_Your instructions_
Check the data underneath for lines holding the word "language", and state only how many you find.

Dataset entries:

-------------------------

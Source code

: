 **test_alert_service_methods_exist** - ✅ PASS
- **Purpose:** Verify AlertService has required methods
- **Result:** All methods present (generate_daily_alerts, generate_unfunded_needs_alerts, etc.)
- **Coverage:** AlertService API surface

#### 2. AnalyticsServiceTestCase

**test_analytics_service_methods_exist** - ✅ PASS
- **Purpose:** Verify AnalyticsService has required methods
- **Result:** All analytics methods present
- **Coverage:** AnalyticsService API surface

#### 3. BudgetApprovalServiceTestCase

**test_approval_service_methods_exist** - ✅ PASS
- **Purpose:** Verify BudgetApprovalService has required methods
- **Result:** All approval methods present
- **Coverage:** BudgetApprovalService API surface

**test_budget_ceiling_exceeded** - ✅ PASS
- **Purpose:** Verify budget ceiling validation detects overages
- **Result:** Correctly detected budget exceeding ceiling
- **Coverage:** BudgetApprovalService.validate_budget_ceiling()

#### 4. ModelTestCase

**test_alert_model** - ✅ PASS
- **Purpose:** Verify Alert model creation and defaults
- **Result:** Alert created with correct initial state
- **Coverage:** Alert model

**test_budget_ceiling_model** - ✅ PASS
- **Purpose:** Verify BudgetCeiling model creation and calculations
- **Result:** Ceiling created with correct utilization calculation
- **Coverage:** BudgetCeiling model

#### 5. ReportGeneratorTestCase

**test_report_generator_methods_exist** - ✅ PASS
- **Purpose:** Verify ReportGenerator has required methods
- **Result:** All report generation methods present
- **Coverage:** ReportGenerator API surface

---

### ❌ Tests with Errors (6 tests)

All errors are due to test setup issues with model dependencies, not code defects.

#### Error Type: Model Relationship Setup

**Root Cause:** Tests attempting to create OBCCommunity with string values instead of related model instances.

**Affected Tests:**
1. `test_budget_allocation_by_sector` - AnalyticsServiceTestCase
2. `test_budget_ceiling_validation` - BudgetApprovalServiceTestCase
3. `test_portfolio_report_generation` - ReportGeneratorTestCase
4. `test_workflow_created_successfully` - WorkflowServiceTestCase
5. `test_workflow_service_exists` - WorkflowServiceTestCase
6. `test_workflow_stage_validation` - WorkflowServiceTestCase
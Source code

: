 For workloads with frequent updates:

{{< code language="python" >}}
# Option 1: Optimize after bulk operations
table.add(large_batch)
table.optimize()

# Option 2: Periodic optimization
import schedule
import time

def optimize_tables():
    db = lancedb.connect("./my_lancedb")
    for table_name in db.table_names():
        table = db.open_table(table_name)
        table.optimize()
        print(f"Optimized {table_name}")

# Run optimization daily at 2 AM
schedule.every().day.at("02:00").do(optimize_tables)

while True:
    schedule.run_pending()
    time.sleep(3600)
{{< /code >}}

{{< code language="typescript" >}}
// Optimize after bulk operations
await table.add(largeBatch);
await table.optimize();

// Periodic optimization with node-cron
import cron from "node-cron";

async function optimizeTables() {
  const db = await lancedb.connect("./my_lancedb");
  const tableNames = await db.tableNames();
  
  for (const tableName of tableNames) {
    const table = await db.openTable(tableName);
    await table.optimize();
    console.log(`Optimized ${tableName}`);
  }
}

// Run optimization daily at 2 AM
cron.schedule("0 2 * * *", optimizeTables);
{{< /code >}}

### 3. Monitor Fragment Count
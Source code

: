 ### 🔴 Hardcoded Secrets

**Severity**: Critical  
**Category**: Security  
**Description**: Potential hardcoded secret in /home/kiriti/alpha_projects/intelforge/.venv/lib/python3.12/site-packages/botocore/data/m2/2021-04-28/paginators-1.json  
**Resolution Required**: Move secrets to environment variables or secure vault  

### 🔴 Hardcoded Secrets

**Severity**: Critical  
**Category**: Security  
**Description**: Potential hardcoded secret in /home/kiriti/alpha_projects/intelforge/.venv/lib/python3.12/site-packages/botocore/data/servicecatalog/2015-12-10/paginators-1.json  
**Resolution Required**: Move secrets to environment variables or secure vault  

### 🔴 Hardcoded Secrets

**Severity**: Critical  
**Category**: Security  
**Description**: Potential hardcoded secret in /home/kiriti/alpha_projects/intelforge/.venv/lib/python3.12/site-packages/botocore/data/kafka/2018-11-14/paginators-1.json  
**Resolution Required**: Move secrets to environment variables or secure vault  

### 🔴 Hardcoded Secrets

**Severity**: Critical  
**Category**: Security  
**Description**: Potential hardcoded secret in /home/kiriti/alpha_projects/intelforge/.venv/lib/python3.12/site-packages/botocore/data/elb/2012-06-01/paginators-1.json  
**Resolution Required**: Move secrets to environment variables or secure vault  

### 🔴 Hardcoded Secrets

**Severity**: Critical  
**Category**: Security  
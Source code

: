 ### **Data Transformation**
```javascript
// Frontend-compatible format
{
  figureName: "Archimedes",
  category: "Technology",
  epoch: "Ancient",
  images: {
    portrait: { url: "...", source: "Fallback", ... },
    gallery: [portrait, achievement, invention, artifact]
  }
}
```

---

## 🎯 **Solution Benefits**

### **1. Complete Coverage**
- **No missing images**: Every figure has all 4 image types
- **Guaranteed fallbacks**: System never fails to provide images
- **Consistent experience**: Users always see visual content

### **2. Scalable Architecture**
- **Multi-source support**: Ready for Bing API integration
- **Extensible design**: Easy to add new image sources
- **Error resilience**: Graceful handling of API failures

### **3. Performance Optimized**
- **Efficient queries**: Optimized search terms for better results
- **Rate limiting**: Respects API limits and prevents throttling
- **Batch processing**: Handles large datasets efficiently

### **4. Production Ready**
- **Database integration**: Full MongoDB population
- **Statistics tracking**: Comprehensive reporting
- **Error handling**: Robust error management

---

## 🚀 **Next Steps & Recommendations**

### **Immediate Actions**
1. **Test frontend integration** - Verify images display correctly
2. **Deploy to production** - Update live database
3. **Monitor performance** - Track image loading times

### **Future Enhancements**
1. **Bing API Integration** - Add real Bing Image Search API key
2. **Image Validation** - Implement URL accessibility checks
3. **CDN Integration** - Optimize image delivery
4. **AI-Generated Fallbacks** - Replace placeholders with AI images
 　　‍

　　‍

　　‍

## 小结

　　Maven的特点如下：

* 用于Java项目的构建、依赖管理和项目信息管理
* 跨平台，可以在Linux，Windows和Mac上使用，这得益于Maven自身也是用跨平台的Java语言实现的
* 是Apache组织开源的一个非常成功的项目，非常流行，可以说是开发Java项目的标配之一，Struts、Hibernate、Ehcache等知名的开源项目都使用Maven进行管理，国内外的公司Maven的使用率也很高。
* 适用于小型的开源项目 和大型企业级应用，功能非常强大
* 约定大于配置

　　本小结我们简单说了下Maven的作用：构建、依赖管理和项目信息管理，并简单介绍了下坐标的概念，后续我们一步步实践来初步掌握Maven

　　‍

-------------------------

_Reply to the exercise_
2